The omens are good, since Mommy is a kind of thematic sequel to Dolan's first feature, I Killed My Mother, which won top honors in the Directors' Fortnight in Cannes five years ago. The same leading lady, Anne Dorval, plays the matriarchal pillar of both films. But this time, sympathy has very much shifted toward the long-suffering mother figure. Even though the dramatic material here is much less autobiographical, this more emotionally generous story could almost be read as an apology for Dolan's sulky, spiky, self-absorbed debut.
Mommy takes place in a lightly fictional near-future Canada following the adoption of new laws that dictate parents must either take responsibility for their emotionally disturbed children or send them to detention centers. While this may sound like the opening to one of David Cronenberg's dystopian sci-fi thrillers, it is actually just Dolan's slightly clumsy setup for the family psychodrama ahead. Everything that follows is a broadly naturalistic contemporary three-hander set in the suburbs of Montreal.
Dorval gives a force-of-nature performance as Diane “Die” Despres, a glamorously trashy middle-aged widow whose teenage son Steve (Antoine-Olivier Pilon) suffers from Attention Deficit Hyperactivity Disorder, bouncing off the walls as he struggles to contain his explosively violent temper. Pilon is great casting for Steve, charismatic and manipulative, volatile but vulnerable. Imagine a demonically cherubic Macaulay Culkin with the sexually charged swagger of a young Jean-Paul Belmondo.

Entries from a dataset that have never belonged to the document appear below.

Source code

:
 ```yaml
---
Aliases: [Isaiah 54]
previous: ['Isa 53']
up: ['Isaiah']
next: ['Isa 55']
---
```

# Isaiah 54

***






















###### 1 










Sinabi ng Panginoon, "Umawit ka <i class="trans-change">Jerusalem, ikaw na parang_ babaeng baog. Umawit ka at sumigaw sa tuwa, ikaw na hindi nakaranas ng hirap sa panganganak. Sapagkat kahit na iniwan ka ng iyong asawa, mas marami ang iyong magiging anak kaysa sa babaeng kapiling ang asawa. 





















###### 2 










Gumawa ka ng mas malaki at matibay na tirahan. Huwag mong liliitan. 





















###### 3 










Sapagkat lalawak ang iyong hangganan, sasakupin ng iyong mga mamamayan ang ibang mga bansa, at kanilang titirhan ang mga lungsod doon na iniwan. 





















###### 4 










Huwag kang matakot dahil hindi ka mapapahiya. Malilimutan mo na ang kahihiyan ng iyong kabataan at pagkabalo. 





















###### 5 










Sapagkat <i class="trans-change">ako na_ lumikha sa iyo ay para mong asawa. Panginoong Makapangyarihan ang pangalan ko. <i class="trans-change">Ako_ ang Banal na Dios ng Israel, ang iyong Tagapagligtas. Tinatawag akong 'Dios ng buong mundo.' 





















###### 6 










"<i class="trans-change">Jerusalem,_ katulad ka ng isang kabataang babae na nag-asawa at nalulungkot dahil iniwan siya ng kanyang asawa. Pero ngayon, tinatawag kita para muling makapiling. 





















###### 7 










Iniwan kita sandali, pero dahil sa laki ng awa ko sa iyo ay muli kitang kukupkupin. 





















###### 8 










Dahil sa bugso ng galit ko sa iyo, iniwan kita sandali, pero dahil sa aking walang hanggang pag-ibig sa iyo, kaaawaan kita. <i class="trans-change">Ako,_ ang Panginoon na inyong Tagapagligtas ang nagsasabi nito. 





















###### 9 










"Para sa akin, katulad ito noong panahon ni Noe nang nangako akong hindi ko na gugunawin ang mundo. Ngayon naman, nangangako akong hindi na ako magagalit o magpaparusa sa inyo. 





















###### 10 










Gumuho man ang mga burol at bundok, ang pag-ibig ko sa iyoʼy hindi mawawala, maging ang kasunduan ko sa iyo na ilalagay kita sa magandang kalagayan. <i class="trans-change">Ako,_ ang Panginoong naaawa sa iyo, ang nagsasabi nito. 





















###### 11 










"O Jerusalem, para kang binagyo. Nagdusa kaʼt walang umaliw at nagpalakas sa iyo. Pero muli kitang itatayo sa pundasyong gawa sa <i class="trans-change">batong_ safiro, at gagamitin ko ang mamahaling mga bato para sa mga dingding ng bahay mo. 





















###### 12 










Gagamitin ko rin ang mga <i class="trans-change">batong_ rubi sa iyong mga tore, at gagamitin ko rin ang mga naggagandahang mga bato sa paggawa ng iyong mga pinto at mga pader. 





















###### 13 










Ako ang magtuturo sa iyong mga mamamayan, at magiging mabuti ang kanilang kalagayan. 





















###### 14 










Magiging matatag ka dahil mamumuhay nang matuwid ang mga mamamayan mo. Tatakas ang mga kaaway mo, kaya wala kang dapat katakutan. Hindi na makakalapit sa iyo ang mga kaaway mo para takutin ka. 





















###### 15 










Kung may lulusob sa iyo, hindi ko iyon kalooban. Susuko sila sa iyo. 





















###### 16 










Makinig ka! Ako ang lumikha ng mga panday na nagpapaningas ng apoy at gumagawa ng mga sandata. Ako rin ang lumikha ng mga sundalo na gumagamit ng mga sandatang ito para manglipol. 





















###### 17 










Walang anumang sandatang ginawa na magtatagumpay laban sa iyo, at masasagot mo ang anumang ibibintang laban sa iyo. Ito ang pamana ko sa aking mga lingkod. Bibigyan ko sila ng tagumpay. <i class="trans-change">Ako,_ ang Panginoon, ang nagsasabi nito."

STORY: Cannes Culinary Showdown--Ranking the Macarons
Diane and Steve are both flawed characters, neither victims nor villains. Their conversations are combative and prickly, full of salty slang and occasional physical contact, with teasing hints of incestuous intimacy that the script never fully explores. Unlike Dolan's typical protagonists, these are not bourgeois bohemian hipsters but damaged blue-collar outsiders, struggling yet ever hopeful, bursting with a vitality and vulgarity that give the film its raw humor.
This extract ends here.